DEV Community

Ulises Gascón
Ulises Gascón

Posted on • Originally published at blog.ulisesgascon.com

How does the Official Node.js News Feeder work?

Node.js has a new RSS feed that consolidate all the releases and news from the different teams, working groups and projects inside the org.

The Challenge

Node.js as an organization has too many things ongoing all the time. There are many projects, teams, and working groups working on different things. It is hard to keep track of all the things that are happening, so there is a recurrent need for the community to find a better way to be aware of what is going on. This discussion has been going on for a while, and there are many ideas on how to solve this problem, but we decided that RSS is a good way to start as this will also help to promote our activities and achievements outside the Node.js org itself.

Requirements

  • The teams and working groups should be able to add their own news without having to change their way of working (no PRs, forms...)
  • The information should be available in a valid RSS feed.
  • The feed should be updated automatically, but allow for manual news additions and easy content curation.

Decisions made

  • Use GitHub as the source of truth for the news, so we will use the GitHub API to fetch the relevant information from issues, discussions, releases...
  • Use a GitHub Action to generate the RSS feed and publish it to GitHub Pages.
  • Use a GitHub Action to update the feed automatically every week or manually when needed, generating a new commit with the changes in a PR that will be reviewed and curated by the team.
  • Avoid external dependencies as much as possible, so the solution should be self-contained and easy to maintain.

The Solution

The full source code can be found in this repository. I will explain the most relevant parts of the solution here.

The Architecture

Architectural overview. Described below

In general terms, the solution is composed of the following parts:

Community

The community is the source of the news. They are the ones who reply to specific issues or discussions related to the news feed, as well as manage the new releases.

Curators

The curators are the ones who review the changes and merge the PRs that update the feed. The feed is automatically updated every week, but it can also be updated manually when needed. There are several scripts in order to collect, process, validate, and publish the feed.

Readers

The readers are the ones who consume the feed. They can be humans or bots. The readers can subscribe to the feed using the following URL: https://nodejs.github.io/nodejs-news-feeder/feed.xml. We provide a Slack channel where the feed is automatically published, so the community can be aware of the latest news.

The Structure

Configuration

There is a config.json file that stores all the references to the external resources (discussions, issues, releases...), API rate limits, and the configuration of the last execution time (lastCheckTimestamp).

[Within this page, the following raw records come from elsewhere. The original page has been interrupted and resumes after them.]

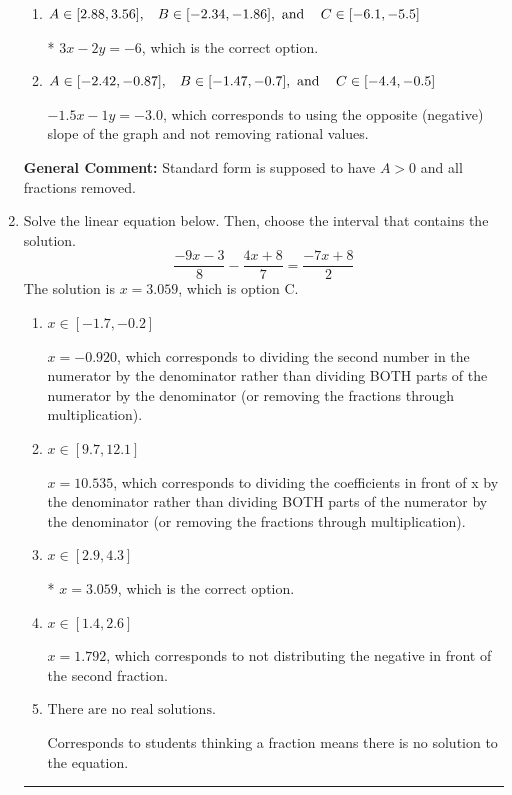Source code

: \documentclass{extbook}[14pt]
\newcommand{\litem}[1]{\item #1

\rule{\textwidth}{0.4pt}}
\begin{document}
\begin{enumerate}
{\begin{enumerate}[label=\Alph*.]
 $3x + 2y = 6$, which corresponds to using the opposite (negative) slope of the graph, but did everything else correctly.
\item \( A \in [2.88, 3.56], \hspace{3mm} B \in [-2.34, -1.86], \text{ and } \hspace{3mm} C \in [-6.1, -5.5] \)

* $3x - 2y = -6$, which is the correct option.
\item \( A \in [-2.42, -0.87], \hspace{3mm} B \in [-1.47, -0.7], \text{ and } \hspace{3mm} C \in [-4.4, -0.5] \)

 $-1.5x - 1y = -3.0$, which corresponds to using the opposite (negative) slope of the graph and not removing rational values.
\end{enumerate}

\textbf{General Comment:} Standard form is supposed to have $A > 0$ and all fractions removed.
}
\litem{
Solve the linear equation below. Then, choose the interval that contains the solution.
\[ \frac{-9x -3}{8} - \frac{4x + 8}{7} = \frac{-7x + 8}{2} \]The solution is \( x = 3.059 \), which is option C.\begin{enumerate}[label=\Alph*.]
\item \( x \in [-1.7, -0.2] \)

 $x = -0.920$, which corresponds to dividing the second number in the numerator by the denominator rather than dividing BOTH parts of the numerator by the denominator (or removing the fractions through multiplication).
\item \( x \in [9.7, 12.1] \)

 $x = 10.535$, which corresponds to dividing the coefficients in front of x by the denominator rather than dividing BOTH parts of the numerator by the denominator (or removing the fractions through multiplication).
\item \( x \in [2.9, 4.3] \)

* $x = 3.059$, which is the correct option.
\item \( x \in [1.4, 2.6] \)

 $x = 1.792$, which corresponds to not distributing the negative in front of the second fraction.
\item \( \text{There are no real solutions.} \)

Corresponds to students thinking a fraction means there is no solution to the equation.
\end{enumerate}

}
\end{enumerate}
\end{document}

The last execution time (lastCheckTimestamp) will prevent us from including already processed information in the feed. This prevents us from using third-party software or reconciling the feed to avoid duplications.

{
  "lastCheckTimestamp": 1688584036809,
  "reposPaginationLimit": 250,
  "releasePaginationLimit": 10,
  "commentsPaginationLimit": 100,
  "breakDelimiter": "</image>",
  "discussionsInScope": [],
  "issuesInScope": []
}
Enter fullscreen mode Exit fullscreen mode

Modularity

The solution is divided into different scripts that do different things, which allows us to reuse the code and make it easier to maintain.

This structure is clearer by checking the package.json.

{
    "scripts": {
        "collect:releases": "node scripts/collect-releases.js",
        "collect:issues": "node scripts/collect-issues.js",
        "collect:discussions": "node scripts/collect-discussions.js",
        "rss:validate": "node scripts/validate.js",
        "rss:build": "node scripts/build.js",
        "rss:format": "node scripts/format.js",
        "rss:format-check": "node scripts/format-check.js"
    }
}
Enter fullscreen mode Exit fullscreen mode

Fetching content from Github

Releases

Node.js uses Github Releases to publish new versions of different projects. There are many projects in the organization, and we keep adding more on a regular basis.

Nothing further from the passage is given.